In coming to a place of complete self-acceptance and love, there is a space where you stand and feel the shivers of love coming down your spine. I felt this in Kundalini opening experiences, singing mantras in yoga circles, and doing chants and meditation. I've felt that "no thought" meditative space, where only the heart lies-- in bliss, and openness and unconditional compassion, forgiveness and love.

T
he goal of Yoga is UNION with ALL of life. Yoga can happen in your best friend's living room while playing a drinking game and feeling connection with every person in the circle. It can happen at a concert, while striking up conversation with a complete stranger, in a place of total openness-- talking about nothing, yet feeling their heart beating with each word they speak, with each intonation they use. It can happen in an airport or traffic jam when a total stranger lets you in front of them, because they feel like being kind.

Yoga is true, undying compassion.

Sometimes it is easier for us to feel this for others and the hardest challenge can be giving this to ourselves, in our own moments of uncertainty, fear and distrust. This especially relates to following the heartbeats we feel when living and breathing each day, the breath and the thoughts connected with the breath. Suddenly, for instance, a friend (let's say in a Facebook chat-- Oh, it all comes back to the cyber connections now!) suggests you go to Japan with them for a 3 month teaching contract in the winter... and suddenly, your heart feels lightbulb-like pangs. The "YES! Let's go" button is triggered...and something begins to zoom inside of you like a steady candle flame turned bonfire... and you GULP at the sudden shift of feeling, thought and energy!

Well, this exact moment happened to me recently, after months of forethought about life choices and directions. I came back from a year in a country I didn't resonate with, feeling exhausted, depleted, and un-centered. I needed solid ground to plant myself on, and, as usual, found it in Rochester-- my home away from many homes!

In my Gemini moon nature...there's a constant swelling of ideas, thoughts, desires and travel pangs that surge up pretty regularly. However, I am able to tell the difference between ones of substance and the fleeting, uncertain kind. I am definitely a bird wanting to have a tree to nest in, but constantly needed to stretch my wings and fly a bit...then come back and regroup for awhile in my nest.

I honestly thought this would change at some point-- that I'd become the "mature adult" others expected of me. But, HA! I am a definite Peter Pan! And I'm realizing that accepting and not fighting my wind-like nature is what keeps me happy, feeling whole and complete-- truly living in a space of unconditional love and self-acceptance (which in turn affects the world...b/c it is when we truly accept ourselves that we don't care what "others" think, and we become the best versions of ourselves...truly sharing our gifts...as we truly embrace our gifts.

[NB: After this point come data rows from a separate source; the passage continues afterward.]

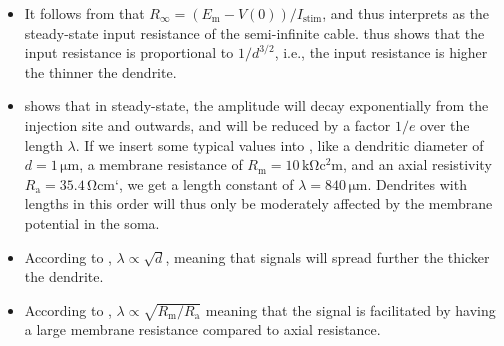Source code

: \begin{itemize}

\item It follows from  that $R_{\infty} = (E_\text{m}-V(0))/I_\text{stim}$, and thus interprets as the steady-state input resistance of the semi-infinite cable.  thus shows that the input resistance is proportional to $1/d^{3/2}$, i.e., the input resistance is higher the thinner the dendrite. 

\item {} shows that in steady-state, the amplitude will decay exponentially from the injection site and outwards, and will be reduced by a factor $1/e$ over the length $\lambda$. If we insert some typical values into , like a dendritic diameter of $d=1 \, \si{\micro\metre}$, a membrane resistance of $R_\text{m}=10 \,
\si{\kilo\ohm\square\centi\metre}$, and an axial resistivity $R_\text{a}=35.4\, \si{\ohm\centi\metre}$`, we get a length constant of $\lambda = 840\, \si{\micro\metre}$. Dendrites with lengths in this order will thus only be moderately affected by the membrane potential in the soma.

\item According to , $\lambda \propto \sqrt{d}$, meaning that signals will spread further the thicker the dendrite.

\item According to , $\lambda \propto \sqrt{R_\text{m}/R_\text{a}}$ meaning that the signal is facilitated by having a large membrane resistance compared to axial resistance. 
\end{itemize}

Oh, the deep swells of the heart. I can't get away from this coming and going, even if it gives me the outside appearance of being placed in certain judgemental boxes. One friend lovingly called me "a leaf blowing in the wind." And this is true. But at the time she said it, I really tried to dodge it and run away from it.

I continue to toy with the concept of "freedom", and what it means to me here and now...and what it's meant to me all along.

What is my concept of "travel" and how does it relate to "freedom" and "self-acceptance"?
And what is YOURS?

Everything in the mind is dualistic-- with it's polar opposite. One person says travel is running away, and another says it's running towards. And so on with everything we "think" we are.

It's in the knowing that we find freedom. It's in that space of pure, compassionate LOVE of self, which in turn is LOVE of Life itself, that we are free. In this space of acceptance, trust and love, we do not feel lost. We can be drinking, smoking, talking, singing, laughing, dancing, crying, embracing someone, or arguing with them... and as long as our heart is in LOVE with the experience, there is no feeling of entrapment. We know deep down we are FREE and we are COMPLETE.

SO... I guess the culmination of all of this hee-hawing over "self-love" and embracing this sense of union in my life is: Fuck everyone! At the end of the day, you are left with yourself, your own heart and mind-- and with your own heart and mind you die. So what we must embrace is that sense of oneness within-- with the self-doubts and the love swoons, and the heartaches and trips and silences and
noisiness and on and on and over and over.

Outside of the chatter there is nothing but peace.

Judgements and uncertainty are illusions. The Yoga comes with knowing that behind everything is an everpresent heartbeat-- a steady beating-- a rapid rythmn-- a wind-like whirling-- that of LOVE.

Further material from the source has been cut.